= Simplicial diagram =

In mathematics, especially algebraic topology, a simplicial diagram is a diagram indexed by the simplex category (= the category consisting of all $[n] = \{ 0, 1, \cdots n \}$ and the order-preserving functions).

Formally, a simplicial diagram in a category or an ∞-category C is a contraviant functor from the simplex category to C. Thus, it is the same thing as a simplicial object but is typically thought of as a sequence of objects in C that is depicted using multiple arrows
$\cdots \, \underset{\rightrightarrows}\rightrightarrows \, U_2 \, \underset{\rightarrow}\rightrightarrows \, U_1 \, \rightrightarrows\, U_0$
where $U_n$ is the image of $[n]$ from $\Delta$ in C.

A typical example is the Čech nerve of a map $U \to X$; i.e., $U_0 = U, U_1 = U \times_X U, \dots$. If F is a presheaf with values in an ∞-category and $U_{\bullet}$ a Čech nerve, then $F(U_{\bullet})$ is a cosimplicial diagram and saying $F$ is a sheaf exactly means that $F(X)$ is the limit of $F(U_{\bullet})$ for each $U \to X$ in a Grothendieck topology. See also: simplicial presheaf.

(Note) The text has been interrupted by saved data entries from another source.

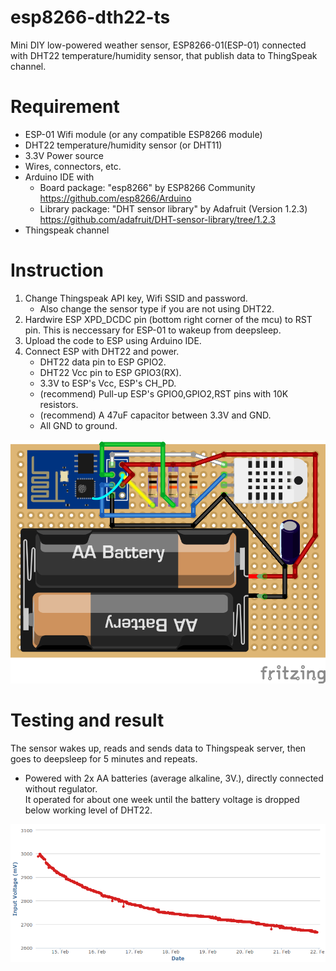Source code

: # esp8266-dth22-ts
Mini DIY low-powered weather sensor, ESP8266-01(ESP-01) connected with DHT22 temperature/humidity sensor, that publish data to ThingSpeak channel.

# Requirement
- ESP-01 Wifi module (or any compatible ESP8266 module)  
- DHT22 temperature/humidity sensor (or DHT11)  
- 3.3V Power source  
- Wires, connectors, etc.  
- Arduino IDE with  
    - Board package: "esp8266" by ESP8266 Community https://github.com/esp8266/Arduino  
    - Library package: "DHT sensor library" by Adafruit (Version 1.2.3) https://github.com/adafruit/DHT-sensor-library/tree/1.2.3  
- Thingspeak channel  

# Instruction
1. Change Thingspeak API key, Wifi SSID and password.  
    - Also change the sensor type if you are not using DHT22.  
2. Hardwire ESP XPD_DCDC pin (bottom right corner of the mcu) to RST pin. This is neccessary for ESP-01 to wakeup from deepsleep.  
3. Upload the code to ESP using Arduino IDE.  
4. Connect ESP with DHT22 and power.  
    - DHT22 data pin to ESP GPIO2.  
    - DHT22 Vcc pin to ESP GPIO3(RX).  
    - 3.3V to ESP's Vcc, ESP's CH_PD.  
    - (recommend) Pull-up ESP's GPIO0,GPIO2,RST pins with 10K resistors.  
    - (recommend) A 47uF capacitor between 3.3V and GND.  
    - All GND to ground.  
  
![](esp01-dht22_bb.png?raw=true)

# Testing and result
The sensor wakes up, reads and sends data to Thingspeak server, then goes to deepsleep for 5 minutes and repeats.  

- Powered with 2x AA batteries (average alkaline, 3V.), directly connected without  regulator.  
It operated for about one week until the battery voltage is dropped below working level of DHT22.  
  
![](esp01-dht22-aa.png?raw=true)

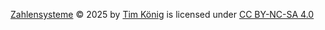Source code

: [Zahlensysteme](https://github.com/TimKoenig96/zahlensysteme) © 2025 by [Tim König](https://github.com/TimKoenig96) is licensed under [CC BY-NC-SA 4.0](https://creativecommons.org/licenses/by-nc-sa/4.0/)
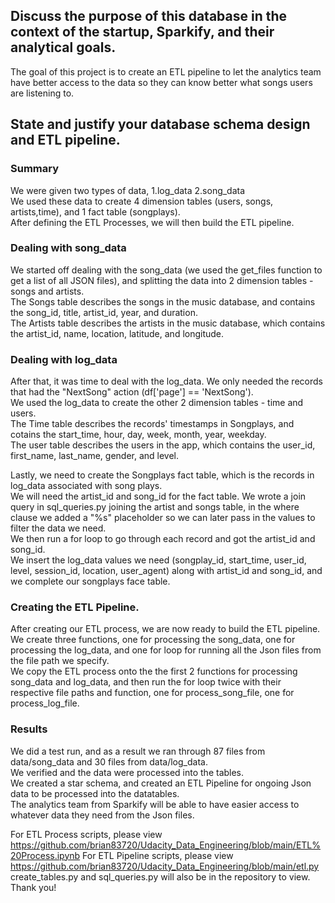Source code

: ## Discuss the purpose of this database in the context of the startup, Sparkify, and their analytical goals.

The goal of this project is to create an ETL pipeline to let the analytics team have better access to the data so they can know better what songs users are listening to.

## State and justify your database schema design and ETL pipeline.

### Summary 
We were given two types of data, 1.log_data 2.song_data  
We used these data to create 4 dimension tables (users, songs, artists,time), and 1 fact table (songplays).  
After defining the ETL Processes, we will then build the ETL pipeline.


### Dealing with song_data
We started off dealing with the song_data (we used the get_files function to get a list of all JSON files), and splitting the data into 2 dimension tables - songs and artists.  
The Songs table describes the songs in the music database, and contains the song_id, title, artist_id, year, and duration.  
The Artists table describes the artists in the music database, which contains the artist_id, name, location, latitude, and longitude.


### Dealing with log_data
After that, it was time to deal with the log_data. We only needed the records that had the "NextSong" action (df['page'] == 'NextSong').  
We used the log_data to create the other 2 dimension tables - time and users.  
The Time table describes the records' timestamps in Songplays, and cotains the start_time, hour, day, week, month, year, weekday.  
The user table describes the users in the app, which contains the user_id, first_name, last_name, gender, and level.  

Lastly, we need to create the Songplays fact table, which is the records in log_data associated with song plays.  
We will need the artist_id and song_id for the fact table. 
We wrote a join query in sql_queries.py joining the artist and songs table, in the where clause we added a "%s" placeholder so we can later pass in the values to filter the data we need.  
We then run a for loop to go through each record and got the artist_id and song_id.  
We insert the log_data values we need (songplay_id, start_time, user_id, level, session_id, location, user_agent) along with artist_id and song_id, and we complete our songplays face table.


### Creating the ETL Pipeline.
After creating our ETL process, we are now ready to build the ETL pipeline.  
We create three functions, one for processing the song_data, one for processing the log_data, and one for loop for running all the Json files from the file path we specify.  
We copy the ETL process onto the the first 2 functions for processing song_data and log_data, and then run the for loop twice with their respective file paths and function, one for process_song_file, one for process_log_file.


### Results
We did a test run, and as a result we ran through 87 files from data/song_data and 30 files from data/log_data.  
We verified and the data were processed into the tables.  
We created a star schema, and created an ETL Pipeline for ongoing Json data to be processed into the datatables.  
The analytics team from Sparkify will be able to have easier access to whatever data they need from the Json files.

For ETL Process scripts, please view https://github.com/brian83720/Udacity_Data_Engineering/blob/main/ETL%20Process.ipynb
For ETL Pipeline scripts, please view https://github.com/brian83720/Udacity_Data_Engineering/blob/main/etl.py
create_tables.py and sql_queries.py will also be in the repository to view.
Thank you!
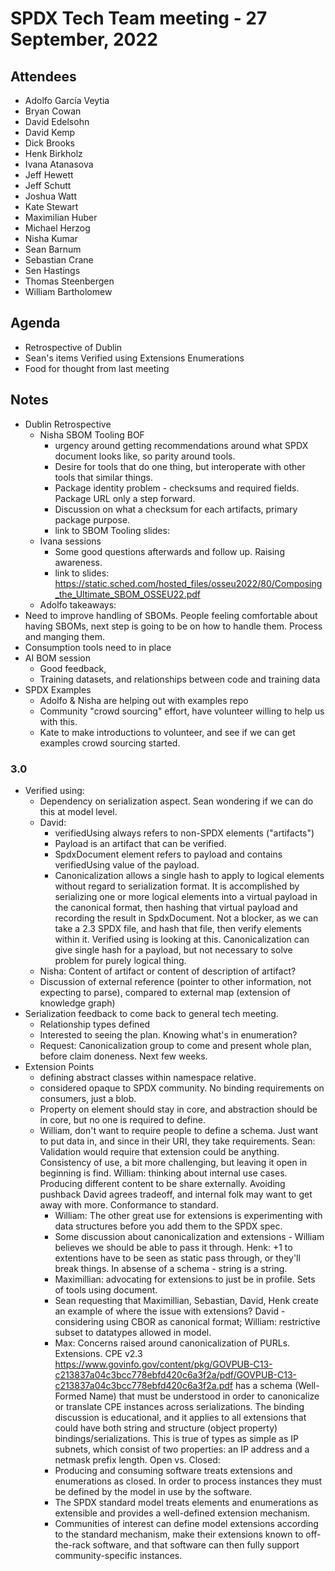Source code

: # SPDX Tech Team meeting - 27 September, 2022

## Attendees
* Adolfo García Veytia
* Bryan Cowan
* David Edelsohn
* David Kemp
* Dick Brooks
* Henk Birkholz
* Ivana Atanasova
* Jeff Hewett
* Jeff Schutt
* Joshua Watt
* Kate Stewart
* Maximilian Huber
* Michael Herzog
* Nisha Kumar
* Sean Barnum
* Sebastian Crane
* Sen Hastings
* Thomas Steenbergen
* William Bartholomew

## Agenda
* Retrospective of Dublin
* Sean's items
Verified using
Extensions
Enumerations
* Food for thought from last meeting

## Notes
* Dublin Retrospective
  * Nisha SBOM Tooling BOF 
    * urgency around getting recommendations around what SPDX document looks like, so parity around tools.   
    * Desire for tools that do one thing, but interoperate with other tools that similar things.
    * Package identity problem - checksums and required fields.  Package URL only a step forward.
    * Discussion on what a checksum for each artifacts,  primary package purpose.   
    * link to SBOM Tooling slides: <insert here>
  * Ivana sessions
    * Some good questions afterwards and follow up.   Raising awareness.
    * link to slides:  https://static.sched.com/hosted_files/osseu2022/80/Composing_the_Ultimate_SBOM_OSSEU22.pdf
  * Adolfo takeaways:
* Need to improve handling of SBOMs.   People feeling comfortable about having SBOMs, next step is going to be on how to handle them.  Process and manging them.   
* Consumption tools need to in place
 * AI BOM session
     * Good feedback,  
     * Training datasets, and relationships between code and training data
* SPDX Examples
    * Adolfo & Nisha are helping out with examples repo
    * Community "crowd sourcing" effort, have volunteer willing to help us with this.   
    * Kate to make introductions to volunteer, and see if we can get examples crowd sourcing started.
    
### 3.0
* Verified using:  
    * Dependency on serialization aspect.   Sean wondering if we can do this at model level. 
    * David:
        * verifiedUsing always refers to non-SPDX elements ("artifacts")
        * Payload is an artifact that can be verified.
        * SpdxDocument element refers to payload and contains verifiedUsing value of the payload.
        * Canonicalization allows a single hash to apply to logical elements without regard to serialization format. It is accomplished by serializing one or more logical elements into a virtual payload in the canonical format, then hashing that virtual payload and recording the result in SpdxDocument.
Not a blocker, as we can take a 2.3 SPDX file, and hash that file, then verify elements within it. Verified using is looking at this. Canonicalization can give single hash for a payload, but not necessary to solve problem for purely logical thing. 
    * Nisha: Content of artifact or content of description of artifact?
    * Discussion of external reference (pointer to other information, not expecting to parse), compared to external map (extension of knowledge graph)
* Serialization feedback to come back to general tech meeting.
    * Relationship types defined
    * Interested to seeing the plan.   Knowing what's in enumeration?  
    * Request:  Canonicalization group to come and present whole plan, before claim doneness.   Next few weeks. 
* Extension Points
  * defining abstract classes within namespace relative.
  * considered opaque to SPDX community.  No binding requirements on consumers, just a blob. 
  * Property on element should stay in core, and abstraction should be in core, but no one is required to define. 
  * William, don't want to require people to define a schema.  Just want to put data in, and since in their URI, they take requirements.   Sean: Validation would require that extension could be anything.  Consistency of use, a bit more challenging, but leaving it open in beginning is find.  William:  thinking about internal use cases.  Producing different content to be share externally.    Avoiding pushback   David agrees tradeoff, and internal folk may want to get away with more.  Conformance to standard. 
    * William: The other great use for extensions is experimenting with data structures before you add them to the SPDX spec.
    * Some discussion about canonicalization and extensions - William believes we should be able to pass it through.   Henk: +1 to extentions have to be seen as static pass through, or they'll break things.   In absense of a schema - string is a string. 
    * Maximillian:  advocating for extensions to just be in profile.   Sets of tools using document.
    * Sean requesting that Maximillian, Sebastian, David, Henk create an example of where the issue with extensions?   David - considering using CBOR as canonical format;   William: restrictive subset to datatypes allowed in model. 
    * Max: Concerns raised around canonicalization of PURLs.   Extensions. 
CPE v2.3 https://www.govinfo.gov/content/pkg/GOVPUB-C13-c213837a04c3bcc778ebfd420c6a3f2a/pdf/GOVPUB-C13-c213837a04c3bcc778ebfd420c6a3f2a.pdf has a schema (Well-Formed Name) that must be understood in order to canonicalize or translate CPE instances across serializations.  The binding discussion is educational, and it applies to all extensions that could have both string and structure (object property) bindings/serializations.  This is true of types as simple as IP subnets, which consist of two properties: an IP address and a netmask prefix length.
Open vs. Closed:
    * Producing and consuming software treats extensions and enumerations as closed. In order to process instances they must be defined by the model in use by the software.
    * The SPDX standard model treats elements and enumerations as extensible and provides a well-defined extension mechanism.
    * Communities of interest can define model extensions according to the standard mechanism, make their extensions known to off-the-rack software, and that software can then fully support community-specific instances.
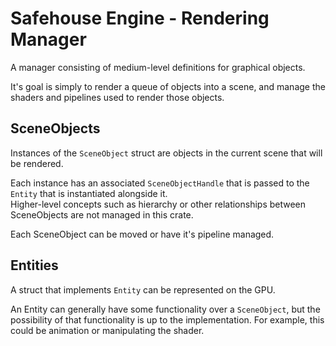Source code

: # Safehouse Engine - Rendering Manager

A manager consisting of medium-level definitions for graphical objects.

It's goal is simply to render a queue of objects into a scene, and manage the shaders and pipelines used to render those objects.

## SceneObjects

Instances of the `SceneObject` struct are objects in the current scene that will be rendered.

Each instance has an associated `SceneObjectHandle` that is passed to the `Entity` that is instantiated alongside it.\
Higher-level concepts such as hierarchy or other relationships between SceneObjects are not managed in this crate.

Each SceneObject can be moved or have it's pipeline managed.

## Entities

A struct that implements `Entity` can be represented on the GPU.

An Entity can generally have some functionality over a `SceneObject`, but the possibility of that functionality is up to the implementation. For example, this could be animation or manipulating the shader.
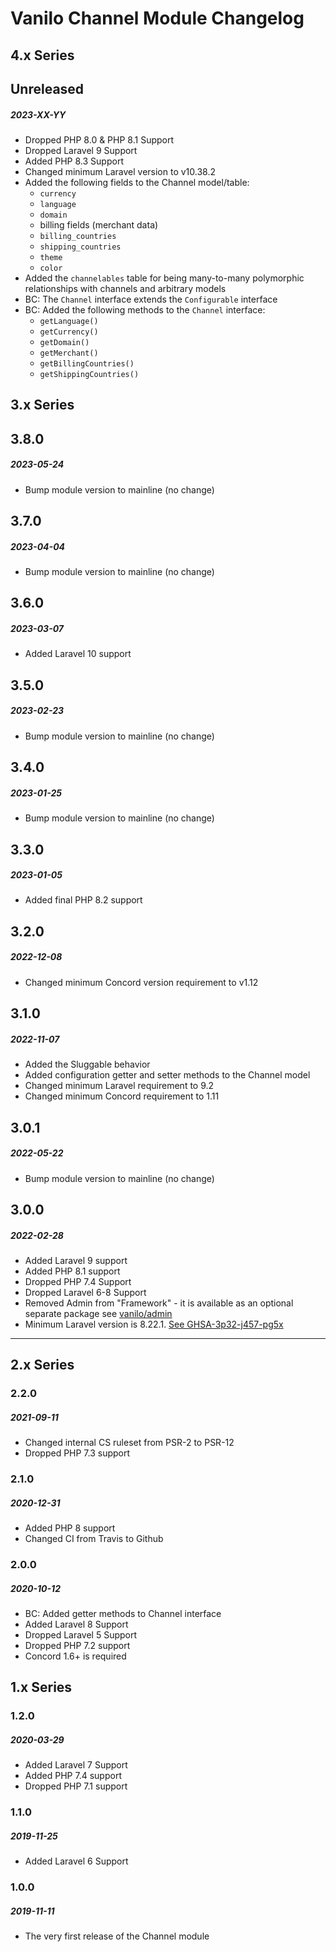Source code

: # Vanilo Channel Module Changelog

## 4.x Series

## Unreleased
##### 2023-XX-YY

- Dropped PHP 8.0 & PHP 8.1 Support
- Dropped Laravel 9 Support
- Added PHP 8.3 Support
- Changed minimum Laravel version to v10.38.2
- Added the following fields to the Channel model/table:
  - `currency`
  - `language`
  - `domain`
  - billing fields (merchant data)
  - `billing_countries`
  - `shipping_countries`
  - `theme`
  - `color`
- Added the `channelables` table for being many-to-many polymorphic relationships with channels and arbitrary models
- BC: The `Channel` interface extends the `Configurable` interface
- BC: Added the following methods to the `Channel` interface:
  - `getLanguage()`
  - `getCurrency()`
  - `getDomain()`
  - `getMerchant()`
  - `getBillingCountries()`
  - `getShippingCountries()`

## 3.x Series

## 3.8.0
##### 2023-05-24

- Bump module version to mainline (no change)

## 3.7.0
##### 2023-04-04

- Bump module version to mainline (no change)

## 3.6.0
##### 2023-03-07

- Added Laravel 10 support

## 3.5.0
##### 2023-02-23

- Bump module version to mainline (no change)

## 3.4.0
##### 2023-01-25

- Bump module version to mainline (no change)

## 3.3.0
##### 2023-01-05

- Added final PHP 8.2 support

## 3.2.0
##### 2022-12-08

- Changed minimum Concord version requirement to v1.12

## 3.1.0
##### 2022-11-07

- Added the Sluggable behavior
- Added configuration getter and setter methods to the Channel model
- Changed minimum Laravel requirement to 9.2
- Changed minimum Concord requirement to 1.11

## 3.0.1
##### 2022-05-22

- Bump module version to mainline (no change)

## 3.0.0
##### 2022-02-28

- Added Laravel 9 support
- Added PHP 8.1 support
- Dropped PHP 7.4 Support
- Dropped Laravel 6-8 Support
- Removed Admin from "Framework" - it is available as an optional separate package see [vanilo/admin](https://github.com/vanilophp/admin) 
- Minimum Laravel version is 8.22.1. [See GHSA-3p32-j457-pg5x](https://github.com/advisories/GHSA-3p32-j457-pg5x)


---

## 2.x Series

### 2.2.0
##### 2021-09-11

- Changed internal CS ruleset from PSR-2 to PSR-12
- Dropped PHP 7.3 support

### 2.1.0
##### 2020-12-31

- Added PHP 8 support
- Changed CI from Travis to Github

### 2.0.0
##### 2020-10-12

- BC: Added getter methods to Channel interface
- Added Laravel 8 Support
- Dropped Laravel 5 Support
- Dropped PHP 7.2 support
- Concord 1.6+ is required

## 1.x Series

### 1.2.0
##### 2020-03-29

- Added Laravel 7 Support
- Added PHP 7.4 support
- Dropped PHP 7.1 support

### 1.1.0
##### 2019-11-25

- Added Laravel 6 Support

### 1.0.0
##### 2019-11-11

- The very first release of the Channel module
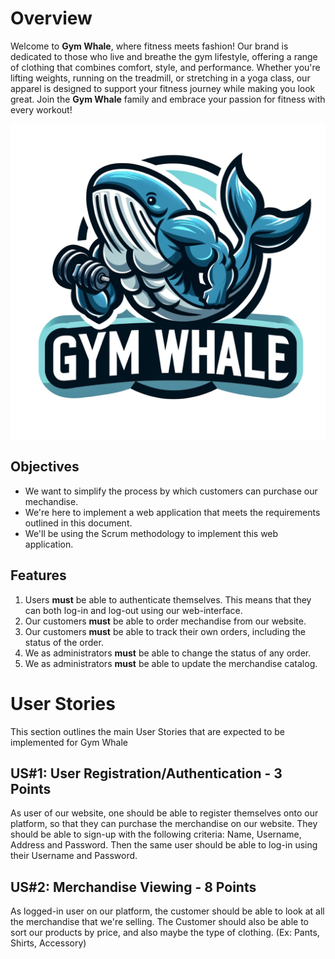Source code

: # Overview

Welcome to **Gym Whale**, where fitness meets fashion! Our brand is dedicated to those who live and breathe the gym lifestyle, offering a range of clothing that combines comfort, style, and performance. Whether you're lifting weights, running on the treadmill, or stretching in a yoga class, our apparel is designed to support your fitness journey while making you look great. Join the **Gym Whale** family and embrace your passion for fitness with every workout!

![Gym Whale Logl](pics/pic2.png)

## Objectives 

* We want to simplify the process by which customers can purchase our mechandise.
* We're here to implement a web application that meets the requirements outlined in this document.
* We'll be using the Scrum methodology to implement this web application.

## Features 

1. Users **must** be able to authenticate themselves. This means that they can both log-in and log-out using our web-interface.
2. Our customers **must** be able to order mechandise from our website.
3. Our customers **must** be able to track their own orders, including the status of the order.
4. We as administrators **must** be able to change the status of any order. 
5. We as administrators **must** be able to update the merchandise catalog. 

# User Stories

This section outlines the main User Stories that are expected to be implemented for Gym Whale

## US#1: User Registration/Authentication - 3 Points

As user of our website, one should be able to register themselves onto our platform, so that they can purchase the merchandise on our website. They should be able to sign-up with the following criteria: Name, Username, Address and Password. Then the same user should be able to log-in using their Username and Password.

## US#2: Merchandise Viewing - 8 Points

As logged-in user on our platform, the customer should be able to look at all the merchandise that we're selling. The Customer should also be able to sort our products by price, and also maybe the type of clothing. (Ex: Pants, Shirts, Accessory)
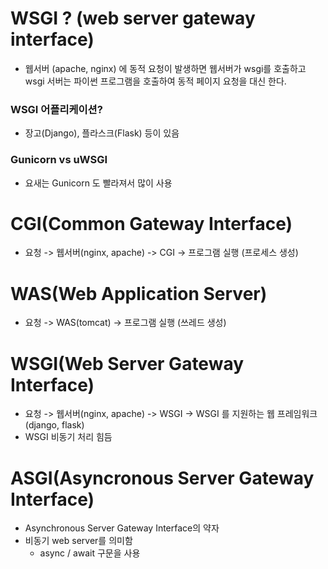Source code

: # WSGI ? (web server gateway interface)
- 웹서버 (apache, nginx) 에 동적 요청이 발생하면 웹서버가 wsgi를 호출하고 wsgi 서버는 파이썬 프로그램을 호출하여 동적 페이지 요청을 대신 한다.

### WSGI 어플리케이션?
- 장고(Django), 플라스크(Flask) 등이 있음

### Gunicorn vs uWSGI
- 요새는 Gunicorn 도 빨라져서 많이 사용



# CGI(Common Gateway Interface)
- 요청 -> 웹서버(nginx, apache) -> CGI -> 프로그램 실행 (프로세스 생성)

# WAS(Web Application Server)
- 요청 -> WAS(tomcat) -> 프로그램 실행 (쓰레드 생성)

# WSGI(Web Server Gateway Interface)
- 요청 -> 웹서버(nginx, apache) -> WSGI -> WSGI 를 지원하는 웹 프레임워크(django, flask)
- WSGI 비동기 처리 힘듬

# ASGI(Asyncronous Server Gateway Interface)
- Asynchronous Server Gateway Interface의 약자
- 비동기 web server를 의미함
    - async / await 구문을 사용
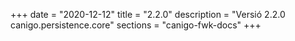 +++
date        = "2020-12-12"
title       = "2.2.0"
description = "Versió 2.2.0 canigo.persistence.core"
sections    = "canigo-fwk-docs"
+++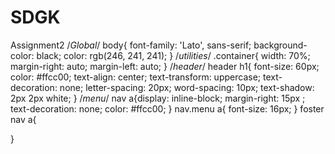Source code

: # SDGK
Assignment2
/*Global*/
body{
    font-family: 'Lato', sans-serif;
    background-color: black;
    color: rgb(246, 241, 241);
}
/*utilities*/
.container{
    width: 70%;
    margin-right: auto;
    margin-left: auto;
}
/*header*/
header h1{
 font-size: 60px;  
 color: #ffcc00; 
 text-align: center;
 text-transform: uppercase;
 text-decoration: none;
 letter-spacing: 20px;
 word-spacing: 10px;
 text-shadow: 2px 2px white;
}
/*menu*/
nav a{display: inline-block;
    margin-right: 15px ;
    text-decoration: none;
    color: #ffcc00;
}
nav.menu a{
    font-size: 16px;
}
foster nav a{

}
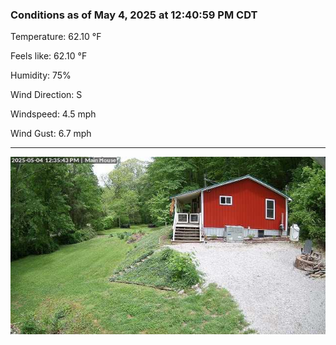 ### Conditions as of May 4, 2025 at 12:40:59 PM CDT 

Temperature: 62.10 &deg;F

Feels like: 62.10 &deg;F

Humidity: 75%

Wind Direction: S

Windspeed: 4.5 mph

Wind Gust: 6.7 mph

---

<img src="./images/latest.jpeg"/>


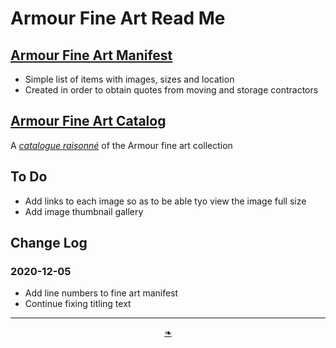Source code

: # Armour Fine Art Read Me

## [Armour Fine Art Manifest]( https://evereverland.github.io/#everlandings/theo-armour/armour-fine-art/2020-armour-fine-art-manifest.md )

* Simple list of items with images, sizes and location
* Created in order to obtain quotes from moving and storage contractors


## [Armour Fine Art Catalog]( https://evereverland.github.io/#everlandings/theo-armour/armour-fine-art/armour-fine-art-catalog.md )

A [_catalogue raisonné_]( https://en.wikipedia.org/wiki/Catalogue_raisonn%C3%A9 ) of the Armour fine art collection


## To Do

* Add links to each image so as to be able tyo view the image full size
* Add image thumbnail gallery

## Change Log

### 2020-12-05

* Add line numbers to fine art manifest
* Continue fixing titling text

***

<center title="You have reached the end of the line" ><a title="Return to top" href="javascript:window.scrollTo(0,0);" class=aDingbat > ❧ </a></center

If $U_{\bullet}$ is a simplicial diagram, then the colimit
$[U_{\bullet}] := \varinjlim_{[n] \in \Delta} U_n$
is called the geometric realization of $U_{\bullet}$. For example, if $U_n = X \times G^n$ is an action groupoid, then the geometric realization in Grpd is the quotient groupoid $[X/G]$ which contains more information than the set-theoretic quotient $X/G$. A quotient stack is an instance of this construction (perhaps up to stackification).

The limit of a cosimplicial diagram is called the totalization of it.

== Augmented simplicial diagram ==
Sometimes one uses an augmented version of a simplicial diagram. Formally, an augmented simplicial diagram is a contravariant functor from the augmented simplex category $\Delta_{\textrm{aug}}$ where the objects are $[n] = \{ 0, 1, \dots, n \}, \, n \ge -1$ and the morphisms order-preserving functions.